**What the task requires:** Output the data in full. Keep every word exact and exclude the pictures.

**The input:**
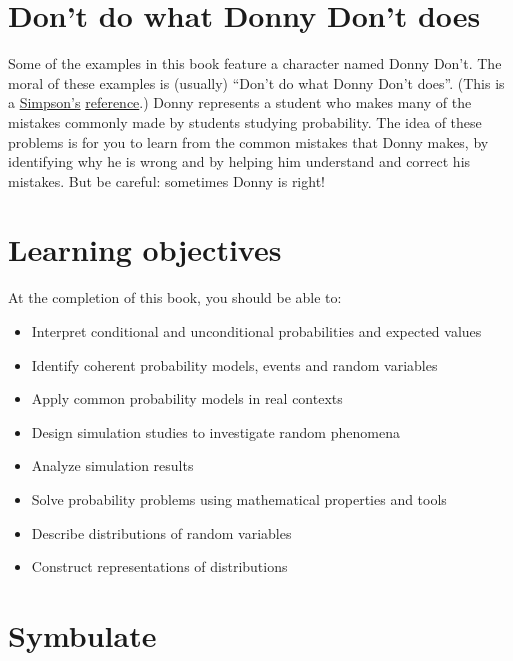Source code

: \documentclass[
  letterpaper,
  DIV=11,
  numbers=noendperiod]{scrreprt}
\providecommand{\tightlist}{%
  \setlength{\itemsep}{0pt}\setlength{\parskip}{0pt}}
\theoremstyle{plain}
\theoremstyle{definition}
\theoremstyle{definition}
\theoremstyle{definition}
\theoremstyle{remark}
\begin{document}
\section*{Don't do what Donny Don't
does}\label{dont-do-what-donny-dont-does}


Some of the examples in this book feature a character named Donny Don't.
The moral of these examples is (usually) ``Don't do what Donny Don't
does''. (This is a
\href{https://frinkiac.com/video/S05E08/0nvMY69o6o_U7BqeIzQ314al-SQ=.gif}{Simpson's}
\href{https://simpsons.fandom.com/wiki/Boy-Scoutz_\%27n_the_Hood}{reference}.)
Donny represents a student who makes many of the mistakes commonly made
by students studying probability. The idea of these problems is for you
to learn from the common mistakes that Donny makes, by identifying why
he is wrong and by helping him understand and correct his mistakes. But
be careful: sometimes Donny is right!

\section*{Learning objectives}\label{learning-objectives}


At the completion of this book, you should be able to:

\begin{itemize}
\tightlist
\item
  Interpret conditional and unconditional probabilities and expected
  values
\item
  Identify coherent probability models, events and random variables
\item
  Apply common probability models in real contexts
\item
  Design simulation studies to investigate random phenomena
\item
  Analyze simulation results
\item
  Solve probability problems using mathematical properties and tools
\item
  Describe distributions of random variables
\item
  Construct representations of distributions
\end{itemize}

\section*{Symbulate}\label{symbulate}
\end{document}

**Solution to this problem:**
Source code

: \documentclass[
  letterpaper,
  DIV=11,
  numbers=noendperiod]{scrreprt}
\providecommand{\tightlist}{%
  \setlength{\itemsep}{0pt}\setlength{\parskip}{0pt}}
\theoremstyle{plain}
\theoremstyle{definition}
\theoremstyle{definition}
\theoremstyle{definition}
\theoremstyle{remark}
\begin{document}
\section*{Don't do what Donny Don't
does}\label{dont-do-what-donny-dont-does}


Some of the examples in this book feature a character named Donny Don't.
The moral of these examples is (usually) ``Don't do what Donny Don't
does''. (This is a
\href{https://frinkiac.com/video/S05E08/0nvMY69o6o_U7BqeIzQ314al-SQ=.gif}{Simpson's}
\href{https://simpsons.fandom.com/wiki/Boy-Scoutz_\%27n_the_Hood}{reference}.)
Donny represents a student who makes many of the mistakes commonly made
by students studying probability. The idea of these problems is for you
to learn from the common mistakes that Donny makes, by identifying why
he is wrong and by helping him understand and correct his mistakes. But
be careful: sometimes Donny is right!

\section*{Learning objectives}\label{learning-objectives}


At the completion of this book, you should be able to:

\begin{itemize}
\tightlist
\item
  Interpret conditional and unconditional probabilities and expected
  values
\item
  Identify coherent probability models, events and random variables
\item
  Apply common probability models in real contexts
\item
  Design simulation studies to investigate random phenomena
\item
  Analyze simulation results
\item
  Solve probability problems using mathematical properties and tools
\item
  Describe distributions of random variables
\item
  Construct representations of distributions
\end{itemize}

\section*{Symbulate}\label{symbulate}
\end{document}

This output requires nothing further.